If Martin Sieff keeps this up, he’s never going to land a job at AP.
On Sunday, the president’s own former Treasury Secretary Paul O’Neill, one of the most senior figures to serve in his administration, appeared on CBS’s “60 Minutes” to blast Bush as determined to invade Iraq and oust Saddam Hussein from as soon as he entered office, regardless of the lack of evidence that Iraq possessed any weapons of mass destruction.
The administration responded with alacrity. Only a day later it called for a probe into how government documents labeled “secret” could be aired on the O’Neill interview on national network TV in prime time.
But this response contrasted strikingly with the far slower response the White House had in approving a probe on who leaked the identity of CIA officer Valerie Plame to columnist Robert Novak last July. The issue flared again last week when Democratic Sen. Charles Schumer of New York claimed the White House had so far only “partially cooperated” with a Justice Department probe into the affair.
The O’Neill embarrassment Sunday was followed the very next day with reports about a major 56-page Army War College study completed last month that scathingly described the invasion and conquest of Iraq as “a strategic error of the first order.”
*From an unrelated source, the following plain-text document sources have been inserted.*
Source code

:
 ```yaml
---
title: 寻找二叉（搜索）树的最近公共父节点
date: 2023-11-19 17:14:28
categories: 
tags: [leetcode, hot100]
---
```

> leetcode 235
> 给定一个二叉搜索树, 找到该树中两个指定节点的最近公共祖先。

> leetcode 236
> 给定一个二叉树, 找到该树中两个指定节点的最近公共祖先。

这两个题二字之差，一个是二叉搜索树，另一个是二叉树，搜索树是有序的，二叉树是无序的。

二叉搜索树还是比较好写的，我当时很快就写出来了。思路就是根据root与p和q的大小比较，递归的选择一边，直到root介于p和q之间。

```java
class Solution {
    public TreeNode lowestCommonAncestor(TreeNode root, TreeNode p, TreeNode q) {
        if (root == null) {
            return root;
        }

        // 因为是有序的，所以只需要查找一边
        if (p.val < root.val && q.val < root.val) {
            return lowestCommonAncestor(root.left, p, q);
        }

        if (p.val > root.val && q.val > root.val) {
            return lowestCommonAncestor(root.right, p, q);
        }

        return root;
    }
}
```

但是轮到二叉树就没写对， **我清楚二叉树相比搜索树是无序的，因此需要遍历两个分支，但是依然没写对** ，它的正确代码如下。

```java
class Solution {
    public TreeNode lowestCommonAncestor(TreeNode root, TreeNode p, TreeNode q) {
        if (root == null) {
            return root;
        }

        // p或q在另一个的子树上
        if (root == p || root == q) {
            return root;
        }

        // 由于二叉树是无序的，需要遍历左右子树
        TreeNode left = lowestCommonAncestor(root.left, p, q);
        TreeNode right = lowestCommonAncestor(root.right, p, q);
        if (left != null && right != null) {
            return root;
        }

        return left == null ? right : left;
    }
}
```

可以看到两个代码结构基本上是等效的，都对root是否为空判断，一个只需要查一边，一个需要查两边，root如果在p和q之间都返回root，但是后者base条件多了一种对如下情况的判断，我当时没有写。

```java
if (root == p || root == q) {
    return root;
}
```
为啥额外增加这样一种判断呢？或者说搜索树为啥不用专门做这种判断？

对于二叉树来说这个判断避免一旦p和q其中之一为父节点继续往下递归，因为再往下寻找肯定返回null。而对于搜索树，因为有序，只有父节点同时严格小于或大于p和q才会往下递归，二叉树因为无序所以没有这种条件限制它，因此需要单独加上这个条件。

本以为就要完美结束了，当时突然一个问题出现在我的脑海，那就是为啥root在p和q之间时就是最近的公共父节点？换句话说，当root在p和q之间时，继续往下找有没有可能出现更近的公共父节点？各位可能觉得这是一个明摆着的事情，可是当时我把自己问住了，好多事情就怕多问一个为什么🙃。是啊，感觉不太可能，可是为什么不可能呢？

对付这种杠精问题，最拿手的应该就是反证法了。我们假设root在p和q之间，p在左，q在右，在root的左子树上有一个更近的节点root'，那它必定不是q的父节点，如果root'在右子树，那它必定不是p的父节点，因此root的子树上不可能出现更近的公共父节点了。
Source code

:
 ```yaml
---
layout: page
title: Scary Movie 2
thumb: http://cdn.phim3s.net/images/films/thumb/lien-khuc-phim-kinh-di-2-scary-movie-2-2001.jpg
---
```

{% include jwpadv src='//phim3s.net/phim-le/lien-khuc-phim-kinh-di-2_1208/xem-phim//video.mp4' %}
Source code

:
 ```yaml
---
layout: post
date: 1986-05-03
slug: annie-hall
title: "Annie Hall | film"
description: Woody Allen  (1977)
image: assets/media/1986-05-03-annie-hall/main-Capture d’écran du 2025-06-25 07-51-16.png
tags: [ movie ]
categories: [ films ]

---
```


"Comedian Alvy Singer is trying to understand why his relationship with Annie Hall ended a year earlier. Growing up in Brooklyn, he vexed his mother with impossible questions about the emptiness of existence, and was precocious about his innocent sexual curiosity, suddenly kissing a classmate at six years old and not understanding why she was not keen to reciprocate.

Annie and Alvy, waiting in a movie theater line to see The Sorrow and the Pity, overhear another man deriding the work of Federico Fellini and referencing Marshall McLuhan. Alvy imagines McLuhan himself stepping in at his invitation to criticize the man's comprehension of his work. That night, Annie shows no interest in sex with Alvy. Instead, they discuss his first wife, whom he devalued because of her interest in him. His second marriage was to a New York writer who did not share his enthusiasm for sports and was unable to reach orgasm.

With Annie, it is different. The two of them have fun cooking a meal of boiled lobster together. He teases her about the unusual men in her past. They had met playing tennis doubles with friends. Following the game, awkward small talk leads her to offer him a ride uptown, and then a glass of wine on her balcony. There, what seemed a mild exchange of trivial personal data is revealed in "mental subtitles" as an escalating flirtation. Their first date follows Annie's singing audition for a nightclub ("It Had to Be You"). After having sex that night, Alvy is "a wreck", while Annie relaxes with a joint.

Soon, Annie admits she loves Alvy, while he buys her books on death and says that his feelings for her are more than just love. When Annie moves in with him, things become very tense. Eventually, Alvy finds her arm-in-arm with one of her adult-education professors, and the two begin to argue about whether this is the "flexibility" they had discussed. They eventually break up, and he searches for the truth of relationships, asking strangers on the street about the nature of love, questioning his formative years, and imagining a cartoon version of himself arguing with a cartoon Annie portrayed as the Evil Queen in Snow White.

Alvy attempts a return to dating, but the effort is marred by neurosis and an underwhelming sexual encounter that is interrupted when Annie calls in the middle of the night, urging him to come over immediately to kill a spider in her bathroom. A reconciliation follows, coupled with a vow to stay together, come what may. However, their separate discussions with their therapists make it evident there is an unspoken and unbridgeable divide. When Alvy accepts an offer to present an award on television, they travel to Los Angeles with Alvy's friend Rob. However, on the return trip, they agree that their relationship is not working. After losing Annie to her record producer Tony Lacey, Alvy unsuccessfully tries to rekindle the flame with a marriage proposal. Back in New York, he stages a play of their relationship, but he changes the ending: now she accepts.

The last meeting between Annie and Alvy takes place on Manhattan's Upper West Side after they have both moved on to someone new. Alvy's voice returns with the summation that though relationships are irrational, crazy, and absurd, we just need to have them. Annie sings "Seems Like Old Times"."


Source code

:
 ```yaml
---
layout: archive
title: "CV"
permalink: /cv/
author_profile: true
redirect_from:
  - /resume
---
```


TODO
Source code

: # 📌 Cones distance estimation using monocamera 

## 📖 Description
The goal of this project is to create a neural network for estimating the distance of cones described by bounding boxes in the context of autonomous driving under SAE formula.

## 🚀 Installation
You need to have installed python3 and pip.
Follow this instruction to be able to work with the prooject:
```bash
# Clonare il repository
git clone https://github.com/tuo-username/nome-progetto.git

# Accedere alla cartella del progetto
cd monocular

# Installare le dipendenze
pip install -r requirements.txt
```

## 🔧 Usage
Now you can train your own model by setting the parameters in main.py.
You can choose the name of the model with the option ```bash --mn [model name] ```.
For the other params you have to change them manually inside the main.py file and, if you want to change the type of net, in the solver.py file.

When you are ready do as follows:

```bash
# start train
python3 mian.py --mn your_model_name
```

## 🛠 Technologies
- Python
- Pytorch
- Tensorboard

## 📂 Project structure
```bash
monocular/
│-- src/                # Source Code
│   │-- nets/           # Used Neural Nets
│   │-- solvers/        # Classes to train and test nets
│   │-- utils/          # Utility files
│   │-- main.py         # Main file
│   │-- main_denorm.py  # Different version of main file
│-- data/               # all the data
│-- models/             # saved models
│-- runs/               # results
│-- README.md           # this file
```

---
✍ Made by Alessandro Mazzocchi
The report, written for the Army War College’s Strategic Studies Institute in Carlisle, Pa., by veteran defense expert Jeffrey Record, described the three-week campaign in March and April that toppled dictator Saddam Hussein as “an unnecessary preventive war of choice against a deterred Iraq” and said it had only succeeded in creating “a new front in the Middle East for Islamic terrorism and diverted attention and resources away from securing the American homeland against further assault by an undeterrable al-Qaida.”